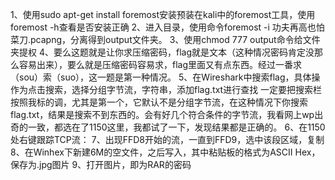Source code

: 1、使用sudo apt-get install foremost安装预装在kali中的foremost工具，使用foremost -h查看是否安装正确
2、进入目录，使用命令foremost -i 功夫再高也怕菜刀.pcapng，分离得到output文件夹。
3、使用chmod 777 output命令给文件夹提权
4、要么这题就是让你求压缩密码，flag就是文本（这种情况密码肯定没那么容易出来），要么就是压缩密码容易求，flag里面又有点东西。经过一番求（sou）索（suo），这一题是第一种情况。
5、在Wireshark中搜索flag，具体操作为点击搜索，选择分组字节流，字符串，添加flag.txt进行查找
一定要把搜索栏按照我标的调，尤其是第一个，它默认不是分组字节流，在这种情况下你搜索flag.txt，结果是搜索不到东西的。会有好几个符合条件的字节流，我看网上wp出奇的一致，都选在了1150这里，我都试了一下，发现结果都是正确的。
6、在1150处右键跟踪TCP流：
7、出现FFD8开始的流，一直到FFD9，选中该段区域，复制
8、在Winhex下新建6M的空文件，之后写入，其中粘贴板的格式为ASCII Hex，保存为.jpg图片
9、打开图片，即为RAR的密码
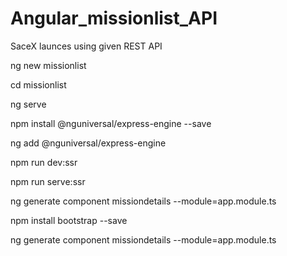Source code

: # Angular_missionlist_API
SaceX launces using given REST API

ng new missionlist 

cd missionlist 

ng serve  

npm install @nguniversal/express-engine --save

ng add @nguniversal/express-engine    

npm run dev:ssr   

npm run serve:ssr 

ng generate component missiondetails --module=app.module.ts

npm install bootstrap --save

ng generate component missiondetails --module=app.module.ts
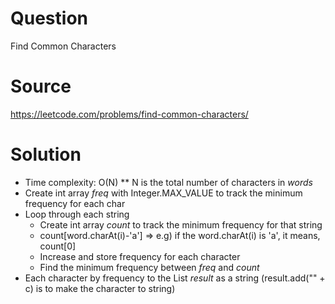 # Question
Find Common Characters

# Source
https://leetcode.com/problems/find-common-characters/

# Solution
 - Time complexity: O(N) ** N is the total number of characters in *words*
 - Create int array *freq* with Integer.MAX_VALUE to track the minimum frequency for each char
 - Loop through each string
   - Create int array *count* to track the minimum frequency for that string
   - count[word.charAt(i)-'a'] => e.g) if the word.charAt(i) is 'a', it means, count[0]
   - Increase and store frequency for each character
   - Find the minimum frequency between *freq* and *count* 
 - Each character by frequency to the List<String> *result* as a string (result.add("" + c) is to make the character to string)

- - -

→ ACTION ITEM:
From the first line above to the last, copy the records exactly but omit the pictures.

→ TASK SOLUTION:
Source code

: 1、使用sudo apt-get install foremost安装预装在kali中的foremost工具，使用foremost -h查看是否安装正确
2、进入目录，使用命令foremost -i 功夫再高也怕菜刀.pcapng，分离得到output文件夹。
3、使用chmod 777 output命令给文件夹提权
4、要么这题就是让你求压缩密码，flag就是文本（这种情况密码肯定没那么容易出来），要么就是压缩密码容易求，flag里面又有点东西。经过一番求（sou）索（suo），这一题是第一种情况。
5、在Wireshark中搜索flag，具体操作为点击搜索，选择分组字节流，字符串，添加flag.txt进行查找
一定要把搜索栏按照我标的调，尤其是第一个，它默认不是分组字节流，在这种情况下你搜索flag.txt，结果是搜索不到东西的。会有好几个符合条件的字节流，我看网上wp出奇的一致，都选在了1150这里，我都试了一下，发现结果都是正确的。
6、在1150处右键跟踪TCP流：
7、出现FFD8开始的流，一直到FFD9，选中该段区域，复制
8、在Winhex下新建6M的空文件，之后写入，其中粘贴板的格式为ASCII Hex，保存为.jpg图片
9、打开图片，即为RAR的密码
Source code

: # Angular_missionlist_API
SaceX launces using given REST API

ng new missionlist 

cd missionlist 

ng serve  

npm install @nguniversal/express-engine --save

ng add @nguniversal/express-engine    

npm run dev:ssr   

npm run serve:ssr 

ng generate component missiondetails --module=app.module.ts

npm install bootstrap --save

ng generate component missiondetails --module=app.module.ts
 # Question
Find Common Characters

# Source
https://leetcode.com/problems/find-common-characters/

# Solution
 - Time complexity: O(N) ** N is the total number of characters in *words*
 - Create int array *freq* with Integer.MAX_VALUE to track the minimum frequency for each char
 - Loop through each string
   - Create int array *count* to track the minimum frequency for that string
   - count[word.charAt(i)-'a'] => e.g) if the word.charAt(i) is 'a', it means, count[0]
   - Increase and store frequency for each character
   - Find the minimum frequency between *freq* and *count* 
 - Each character by frequency to the List<String> *result* as a string (result.add("" + c) is to make the character to string)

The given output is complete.